Vietnamese FinTech App MoMo Reaches $2B Valuation with Mizuho Investment

B2B payments, partnership

Mizuho Bank led a group that invested about $200 million through a Series E funding round in Vietnam’s M_Service JSC, which operates Warburg Pincus LLC-backed FinTech app MoMo, putting its value over $2 billion, according to a Bloomberg report Tuesday (Dec. 21). 

Ward Ferry Management and existing shareholders Goodwater Capital LLC and Kora Management also contributed to the fundraising effort, co-founder Nguyen Manh Tuong told Bloomberg. That money is on top of the more than $100 million the company raised in January.  

MoMo will use the fresh capital to strengthen its position in the market and improve its products, said Nguyen, who is the company’s executive vice chairman and co-chief executive officer.
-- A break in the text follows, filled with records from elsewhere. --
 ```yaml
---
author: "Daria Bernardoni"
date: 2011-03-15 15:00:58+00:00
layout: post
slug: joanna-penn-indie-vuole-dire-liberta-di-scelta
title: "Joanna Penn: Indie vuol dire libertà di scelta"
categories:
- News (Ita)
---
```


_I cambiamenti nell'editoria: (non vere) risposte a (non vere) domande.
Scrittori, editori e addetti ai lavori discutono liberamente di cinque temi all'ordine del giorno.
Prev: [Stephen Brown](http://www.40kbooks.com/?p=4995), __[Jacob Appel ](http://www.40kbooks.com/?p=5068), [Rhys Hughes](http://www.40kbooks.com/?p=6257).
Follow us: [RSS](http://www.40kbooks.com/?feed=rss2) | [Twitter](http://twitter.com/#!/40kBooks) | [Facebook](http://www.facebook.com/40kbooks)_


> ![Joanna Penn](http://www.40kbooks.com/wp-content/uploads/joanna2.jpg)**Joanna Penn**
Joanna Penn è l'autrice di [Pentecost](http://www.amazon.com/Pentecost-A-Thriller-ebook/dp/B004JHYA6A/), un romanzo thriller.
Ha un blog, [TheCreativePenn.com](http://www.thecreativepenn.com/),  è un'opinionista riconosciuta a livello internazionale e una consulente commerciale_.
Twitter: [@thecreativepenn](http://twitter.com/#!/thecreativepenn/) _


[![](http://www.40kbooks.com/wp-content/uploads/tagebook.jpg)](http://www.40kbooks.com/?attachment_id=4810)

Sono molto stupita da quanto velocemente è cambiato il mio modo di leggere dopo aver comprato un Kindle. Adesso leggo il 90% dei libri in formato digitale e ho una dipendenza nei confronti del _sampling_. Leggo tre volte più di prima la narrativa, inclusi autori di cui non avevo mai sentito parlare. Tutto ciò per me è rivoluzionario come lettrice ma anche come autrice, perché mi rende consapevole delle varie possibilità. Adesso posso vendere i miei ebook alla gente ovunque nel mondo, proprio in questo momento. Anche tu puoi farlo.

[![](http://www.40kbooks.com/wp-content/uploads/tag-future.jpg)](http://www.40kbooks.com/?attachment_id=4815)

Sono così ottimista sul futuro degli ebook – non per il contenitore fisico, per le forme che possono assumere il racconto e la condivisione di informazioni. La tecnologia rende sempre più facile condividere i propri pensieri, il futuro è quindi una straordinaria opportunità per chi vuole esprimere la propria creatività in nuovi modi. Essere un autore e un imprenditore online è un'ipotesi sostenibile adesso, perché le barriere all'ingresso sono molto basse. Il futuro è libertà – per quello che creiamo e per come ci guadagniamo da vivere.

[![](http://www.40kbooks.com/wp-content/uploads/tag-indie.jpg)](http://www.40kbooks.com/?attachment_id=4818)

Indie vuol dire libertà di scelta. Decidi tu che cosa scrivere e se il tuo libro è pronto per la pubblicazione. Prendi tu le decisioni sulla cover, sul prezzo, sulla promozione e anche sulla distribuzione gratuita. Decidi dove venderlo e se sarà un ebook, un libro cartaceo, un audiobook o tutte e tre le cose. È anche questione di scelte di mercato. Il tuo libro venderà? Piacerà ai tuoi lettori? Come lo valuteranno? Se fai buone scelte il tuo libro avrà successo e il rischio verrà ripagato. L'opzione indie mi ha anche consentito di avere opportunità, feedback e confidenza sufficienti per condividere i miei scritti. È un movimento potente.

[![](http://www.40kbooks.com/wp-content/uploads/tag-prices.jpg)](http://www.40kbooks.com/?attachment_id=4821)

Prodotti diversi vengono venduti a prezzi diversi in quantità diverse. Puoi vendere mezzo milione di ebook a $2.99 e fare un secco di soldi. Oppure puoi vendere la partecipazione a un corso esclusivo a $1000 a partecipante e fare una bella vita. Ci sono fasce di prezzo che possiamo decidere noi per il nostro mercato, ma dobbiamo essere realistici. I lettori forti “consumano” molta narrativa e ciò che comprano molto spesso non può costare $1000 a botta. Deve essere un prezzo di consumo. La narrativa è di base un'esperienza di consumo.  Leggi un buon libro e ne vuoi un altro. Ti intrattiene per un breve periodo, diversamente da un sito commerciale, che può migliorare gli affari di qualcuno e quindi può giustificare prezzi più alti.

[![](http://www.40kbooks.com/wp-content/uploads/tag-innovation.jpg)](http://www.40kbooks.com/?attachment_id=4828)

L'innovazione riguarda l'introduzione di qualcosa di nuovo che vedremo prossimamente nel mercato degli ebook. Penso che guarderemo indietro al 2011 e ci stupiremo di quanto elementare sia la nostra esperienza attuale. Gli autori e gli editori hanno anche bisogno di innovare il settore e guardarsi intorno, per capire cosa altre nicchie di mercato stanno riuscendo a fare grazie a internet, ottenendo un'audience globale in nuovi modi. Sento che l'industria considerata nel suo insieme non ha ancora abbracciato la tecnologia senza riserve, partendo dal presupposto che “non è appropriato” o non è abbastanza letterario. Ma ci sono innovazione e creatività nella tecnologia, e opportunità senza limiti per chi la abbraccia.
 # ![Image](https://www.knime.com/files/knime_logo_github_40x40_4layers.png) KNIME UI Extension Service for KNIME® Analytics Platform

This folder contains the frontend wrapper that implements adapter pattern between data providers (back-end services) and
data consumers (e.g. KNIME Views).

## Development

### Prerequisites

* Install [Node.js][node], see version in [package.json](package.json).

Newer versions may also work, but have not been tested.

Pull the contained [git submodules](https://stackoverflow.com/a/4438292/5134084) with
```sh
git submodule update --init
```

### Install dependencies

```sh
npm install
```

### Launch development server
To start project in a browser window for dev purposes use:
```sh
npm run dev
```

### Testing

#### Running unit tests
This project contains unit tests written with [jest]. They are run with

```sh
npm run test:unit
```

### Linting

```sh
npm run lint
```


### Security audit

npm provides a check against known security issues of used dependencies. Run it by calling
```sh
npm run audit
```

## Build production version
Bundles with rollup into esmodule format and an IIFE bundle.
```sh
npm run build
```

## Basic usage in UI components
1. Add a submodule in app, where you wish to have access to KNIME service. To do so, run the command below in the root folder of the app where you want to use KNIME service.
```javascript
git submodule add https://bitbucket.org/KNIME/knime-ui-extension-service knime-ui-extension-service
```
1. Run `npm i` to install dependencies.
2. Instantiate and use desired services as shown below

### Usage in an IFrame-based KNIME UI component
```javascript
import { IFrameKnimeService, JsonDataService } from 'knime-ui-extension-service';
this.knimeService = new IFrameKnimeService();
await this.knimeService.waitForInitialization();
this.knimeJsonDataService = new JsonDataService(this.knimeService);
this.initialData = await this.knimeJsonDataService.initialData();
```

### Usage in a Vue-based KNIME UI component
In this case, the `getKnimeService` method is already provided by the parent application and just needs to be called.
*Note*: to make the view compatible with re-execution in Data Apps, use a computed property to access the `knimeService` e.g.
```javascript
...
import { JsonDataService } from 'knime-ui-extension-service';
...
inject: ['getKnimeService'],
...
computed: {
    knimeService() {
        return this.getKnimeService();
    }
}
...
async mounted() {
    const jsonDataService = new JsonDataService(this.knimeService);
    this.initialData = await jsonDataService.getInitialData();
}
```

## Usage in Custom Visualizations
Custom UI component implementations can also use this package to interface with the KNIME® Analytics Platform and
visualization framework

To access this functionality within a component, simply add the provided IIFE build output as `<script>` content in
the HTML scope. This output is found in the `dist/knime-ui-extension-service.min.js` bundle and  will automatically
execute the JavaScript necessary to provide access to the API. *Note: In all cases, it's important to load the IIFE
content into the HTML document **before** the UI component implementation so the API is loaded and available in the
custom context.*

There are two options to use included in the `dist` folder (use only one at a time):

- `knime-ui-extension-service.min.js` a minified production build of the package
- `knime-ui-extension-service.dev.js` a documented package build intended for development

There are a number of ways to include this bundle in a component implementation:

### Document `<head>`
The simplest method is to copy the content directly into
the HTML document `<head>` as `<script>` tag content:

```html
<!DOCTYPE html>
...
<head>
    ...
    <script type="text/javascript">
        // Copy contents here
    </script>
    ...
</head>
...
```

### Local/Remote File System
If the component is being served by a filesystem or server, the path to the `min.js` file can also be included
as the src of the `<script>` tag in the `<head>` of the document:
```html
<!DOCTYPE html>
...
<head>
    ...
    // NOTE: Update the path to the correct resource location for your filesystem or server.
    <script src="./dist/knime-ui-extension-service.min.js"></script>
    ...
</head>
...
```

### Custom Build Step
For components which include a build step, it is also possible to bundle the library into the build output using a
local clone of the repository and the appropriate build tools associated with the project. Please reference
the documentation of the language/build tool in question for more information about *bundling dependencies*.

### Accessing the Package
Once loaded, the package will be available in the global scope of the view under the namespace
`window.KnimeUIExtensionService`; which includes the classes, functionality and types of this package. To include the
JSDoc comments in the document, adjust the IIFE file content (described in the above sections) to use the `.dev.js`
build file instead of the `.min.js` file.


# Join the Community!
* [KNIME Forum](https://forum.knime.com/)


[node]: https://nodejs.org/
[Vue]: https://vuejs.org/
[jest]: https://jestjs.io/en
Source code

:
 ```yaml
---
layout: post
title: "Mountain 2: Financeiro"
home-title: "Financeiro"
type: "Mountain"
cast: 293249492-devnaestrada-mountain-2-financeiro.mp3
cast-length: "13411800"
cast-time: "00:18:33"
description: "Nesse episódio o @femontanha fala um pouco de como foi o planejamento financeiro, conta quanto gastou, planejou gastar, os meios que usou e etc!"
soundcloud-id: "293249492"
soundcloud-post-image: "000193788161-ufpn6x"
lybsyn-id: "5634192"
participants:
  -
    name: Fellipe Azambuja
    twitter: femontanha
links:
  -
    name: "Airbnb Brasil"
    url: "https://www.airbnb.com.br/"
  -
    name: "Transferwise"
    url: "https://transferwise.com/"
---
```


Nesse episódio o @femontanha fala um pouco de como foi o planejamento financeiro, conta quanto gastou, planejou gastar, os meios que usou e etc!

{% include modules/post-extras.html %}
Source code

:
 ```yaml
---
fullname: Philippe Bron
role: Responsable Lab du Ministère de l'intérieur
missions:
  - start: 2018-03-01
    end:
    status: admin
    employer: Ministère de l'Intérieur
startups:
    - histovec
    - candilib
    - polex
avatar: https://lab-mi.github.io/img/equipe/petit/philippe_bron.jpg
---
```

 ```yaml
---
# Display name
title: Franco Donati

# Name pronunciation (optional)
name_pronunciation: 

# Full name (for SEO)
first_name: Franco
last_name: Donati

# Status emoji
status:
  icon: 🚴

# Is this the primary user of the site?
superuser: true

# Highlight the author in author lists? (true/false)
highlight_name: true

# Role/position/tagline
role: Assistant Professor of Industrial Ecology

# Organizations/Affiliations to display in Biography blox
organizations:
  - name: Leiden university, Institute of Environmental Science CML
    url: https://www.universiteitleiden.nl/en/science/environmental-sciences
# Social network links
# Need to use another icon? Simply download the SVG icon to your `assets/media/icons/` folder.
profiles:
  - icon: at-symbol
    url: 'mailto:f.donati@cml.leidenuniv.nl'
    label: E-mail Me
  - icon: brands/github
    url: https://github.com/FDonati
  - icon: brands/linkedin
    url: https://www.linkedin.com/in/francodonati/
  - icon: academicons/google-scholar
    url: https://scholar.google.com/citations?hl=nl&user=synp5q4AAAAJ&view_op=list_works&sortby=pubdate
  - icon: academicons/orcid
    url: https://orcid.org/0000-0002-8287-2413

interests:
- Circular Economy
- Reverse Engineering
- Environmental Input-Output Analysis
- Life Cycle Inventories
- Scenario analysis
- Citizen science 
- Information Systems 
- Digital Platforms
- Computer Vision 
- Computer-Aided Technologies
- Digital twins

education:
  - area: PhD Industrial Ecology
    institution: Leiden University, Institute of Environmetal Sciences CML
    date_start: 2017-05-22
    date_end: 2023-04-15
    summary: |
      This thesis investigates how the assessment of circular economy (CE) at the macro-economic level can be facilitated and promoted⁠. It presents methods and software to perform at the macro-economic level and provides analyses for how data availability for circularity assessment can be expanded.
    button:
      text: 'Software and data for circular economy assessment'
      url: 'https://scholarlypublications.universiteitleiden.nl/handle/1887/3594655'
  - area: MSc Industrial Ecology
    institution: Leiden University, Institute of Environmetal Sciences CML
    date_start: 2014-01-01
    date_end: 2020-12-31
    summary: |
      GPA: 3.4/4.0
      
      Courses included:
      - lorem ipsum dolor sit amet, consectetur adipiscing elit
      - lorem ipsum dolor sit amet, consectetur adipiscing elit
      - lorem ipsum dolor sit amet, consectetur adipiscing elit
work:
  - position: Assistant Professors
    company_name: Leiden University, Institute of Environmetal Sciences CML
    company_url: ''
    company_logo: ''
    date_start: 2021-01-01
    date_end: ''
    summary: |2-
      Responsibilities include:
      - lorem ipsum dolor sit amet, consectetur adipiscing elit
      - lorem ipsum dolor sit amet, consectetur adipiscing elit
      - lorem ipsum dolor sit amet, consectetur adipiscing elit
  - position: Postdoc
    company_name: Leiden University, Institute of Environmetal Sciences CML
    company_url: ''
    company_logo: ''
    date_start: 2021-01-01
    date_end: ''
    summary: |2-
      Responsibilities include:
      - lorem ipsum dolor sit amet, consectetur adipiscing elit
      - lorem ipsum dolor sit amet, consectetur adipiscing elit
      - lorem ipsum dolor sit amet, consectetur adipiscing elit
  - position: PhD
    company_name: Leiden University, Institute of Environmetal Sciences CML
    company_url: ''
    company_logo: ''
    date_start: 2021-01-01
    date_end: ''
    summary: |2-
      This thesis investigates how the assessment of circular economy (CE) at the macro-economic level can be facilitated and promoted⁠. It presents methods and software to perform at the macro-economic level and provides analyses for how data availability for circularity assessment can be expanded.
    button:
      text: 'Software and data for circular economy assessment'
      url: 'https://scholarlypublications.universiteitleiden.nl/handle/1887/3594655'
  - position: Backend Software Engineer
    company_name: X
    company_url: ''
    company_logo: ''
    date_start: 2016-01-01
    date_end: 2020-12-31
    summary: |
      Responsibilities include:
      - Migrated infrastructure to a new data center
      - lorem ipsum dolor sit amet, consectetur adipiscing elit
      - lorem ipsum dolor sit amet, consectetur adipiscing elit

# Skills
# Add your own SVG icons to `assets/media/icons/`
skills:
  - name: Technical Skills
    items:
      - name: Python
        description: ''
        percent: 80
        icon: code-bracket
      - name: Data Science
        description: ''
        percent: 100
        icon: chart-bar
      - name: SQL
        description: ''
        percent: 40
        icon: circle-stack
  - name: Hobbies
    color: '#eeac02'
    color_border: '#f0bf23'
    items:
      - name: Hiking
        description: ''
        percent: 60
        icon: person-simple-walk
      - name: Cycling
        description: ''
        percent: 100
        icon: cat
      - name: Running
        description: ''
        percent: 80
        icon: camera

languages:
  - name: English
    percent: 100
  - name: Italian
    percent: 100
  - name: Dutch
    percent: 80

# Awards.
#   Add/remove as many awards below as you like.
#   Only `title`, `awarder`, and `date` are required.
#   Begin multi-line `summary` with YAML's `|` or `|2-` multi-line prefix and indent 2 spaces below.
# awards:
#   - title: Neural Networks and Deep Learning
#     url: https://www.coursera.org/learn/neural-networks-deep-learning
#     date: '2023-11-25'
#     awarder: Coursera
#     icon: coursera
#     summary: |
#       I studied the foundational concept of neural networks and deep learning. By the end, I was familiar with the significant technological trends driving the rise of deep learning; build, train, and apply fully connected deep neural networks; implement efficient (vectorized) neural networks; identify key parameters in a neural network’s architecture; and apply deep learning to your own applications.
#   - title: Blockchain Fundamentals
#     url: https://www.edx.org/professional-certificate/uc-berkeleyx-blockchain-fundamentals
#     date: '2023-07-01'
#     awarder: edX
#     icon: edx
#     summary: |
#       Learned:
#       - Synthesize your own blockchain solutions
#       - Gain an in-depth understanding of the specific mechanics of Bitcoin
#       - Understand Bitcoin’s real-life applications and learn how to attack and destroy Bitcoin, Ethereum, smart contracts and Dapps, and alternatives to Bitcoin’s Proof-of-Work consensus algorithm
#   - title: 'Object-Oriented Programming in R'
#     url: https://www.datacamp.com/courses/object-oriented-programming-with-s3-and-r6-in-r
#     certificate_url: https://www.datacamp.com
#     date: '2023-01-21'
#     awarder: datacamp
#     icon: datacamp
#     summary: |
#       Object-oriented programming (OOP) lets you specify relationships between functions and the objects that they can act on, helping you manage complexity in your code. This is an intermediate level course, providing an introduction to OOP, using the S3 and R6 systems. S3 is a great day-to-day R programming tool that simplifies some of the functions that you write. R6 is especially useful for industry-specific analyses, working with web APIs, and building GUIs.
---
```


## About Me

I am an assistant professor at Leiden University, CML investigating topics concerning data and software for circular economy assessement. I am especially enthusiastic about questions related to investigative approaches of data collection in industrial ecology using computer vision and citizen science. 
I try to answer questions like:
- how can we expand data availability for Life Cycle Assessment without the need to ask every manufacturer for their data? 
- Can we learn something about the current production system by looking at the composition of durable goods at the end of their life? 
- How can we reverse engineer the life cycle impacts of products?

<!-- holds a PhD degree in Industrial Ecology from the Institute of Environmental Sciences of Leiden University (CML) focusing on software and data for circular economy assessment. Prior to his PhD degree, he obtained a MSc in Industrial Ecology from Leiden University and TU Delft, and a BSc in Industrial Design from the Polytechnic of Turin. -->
MoMo will also increase its investments in technology and support digital transformations for mergers and acquisitions in the small- to medium-size business (SMB) sector. 

There are no plans for an initial public offering (IPO) in the next several years, he said. 

“The biggest challenge is still trust,” Nguyen said. “Going to the more rural areas, we still need to invest our time and money in educating the users.”  

Southeast Asia’s internet economy is expected to double to $363 billion by 2025, according to a recent research paper from Google, Temasek Holdings Pte and Bain & Co.  

Related: Japan Has a Private and Public Digital Yen in the Works, But Will Cash-Friendly Consumers Go Along? 

Mizuho is part of the Digital Currency Forum, a consortium of 74 major companies and banks, local governments and other organizations that hope to have a privately issued digital yen stablecoin on the market in Japan by late 2022. 

The Bank of Japan (BoJ) said in April that it intends to have a phase-one test of a real digital yen — a central bank digital currency — completed by March 2022. 

Japanese consumers have trusted the cash and bank passbook systems across the nation for decades and see no reason to change. Also, Japan’s crime rate is very low and cash is accepted everywhere there because there are no fees associated with it for consumers or merchants, and transactions are completed immediately. 

About half of all Japanese households are thought to have a cash nest egg.